• _Task directions_
Where the string "actions" occurs in a line of the entries below, copy that line.

• _Given records_

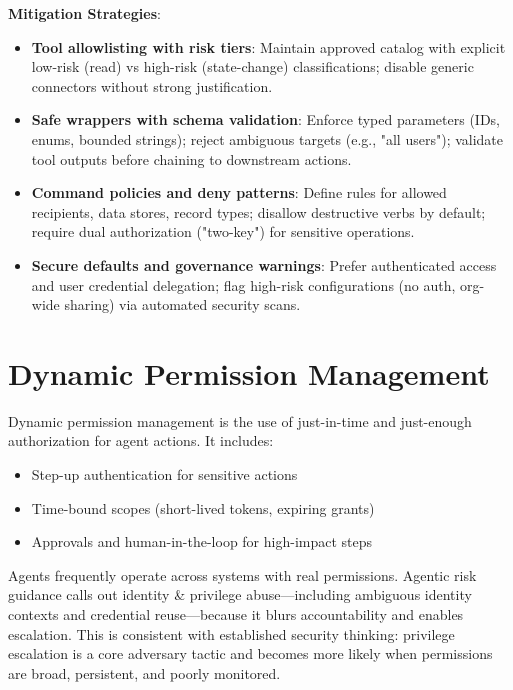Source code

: \begin{TNtwocol}
    \textbf{Mitigation Strategies}:

    \begin{itemize}
        \item \textbf{Tool allowlisting with risk tiers}: Maintain approved catalog with explicit low-risk (read) vs high-risk (state-change) classifications; disable generic connectors without strong justification.

        \item \textbf{Safe wrappers with schema validation}: Enforce typed parameters (IDs, enums, bounded strings); reject ambiguous targets (e.g., "all users"); validate tool outputs before chaining to downstream actions.

        \item \textbf{Command policies and deny patterns}: Define rules for allowed recipients, data stores, record types; disallow destructive verbs by default; require dual authorization ("two-key") for sensitive operations.

        \item \textbf{Secure defaults and governance warnings}: Prefer authenticated access and user credential delegation; flag high-risk configurations (no auth, org-wide sharing) via automated security scans.
    \end{itemize}


    \section{Dynamic Permission Management}

    Dynamic permission management is the use of just-in-time and just-enough authorization for agent actions. It includes:

    \begin{itemize}
        \item Step-up authentication for sensitive actions
        \item Time-bound scopes (short-lived tokens, expiring grants)
        \item Approvals and human-in-the-loop for high-impact steps
    \end{itemize}

    Agents frequently operate across systems with real permissions. Agentic risk guidance calls out identity & privilege abuse—including ambiguous identity contexts and credential reuse—because it blurs accountability and enables escalation.  This is consistent with established security thinking: privilege escalation is a core adversary tactic and becomes more likely when permissions are broad, persistent, and poorly monitored.


\end{TNtwocol}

• _Solution_
        \item \textbf{Safe wrappers with schema validation}: Enforce typed parameters (IDs, enums, bounded strings); reject ambiguous targets (e.g., "all users"); validate tool outputs before chaining to downstream actions.
    Dynamic permission management is the use of just-in-time and just-enough authorization for agent actions. It includes:
        \item Step-up authentication for sensitive actions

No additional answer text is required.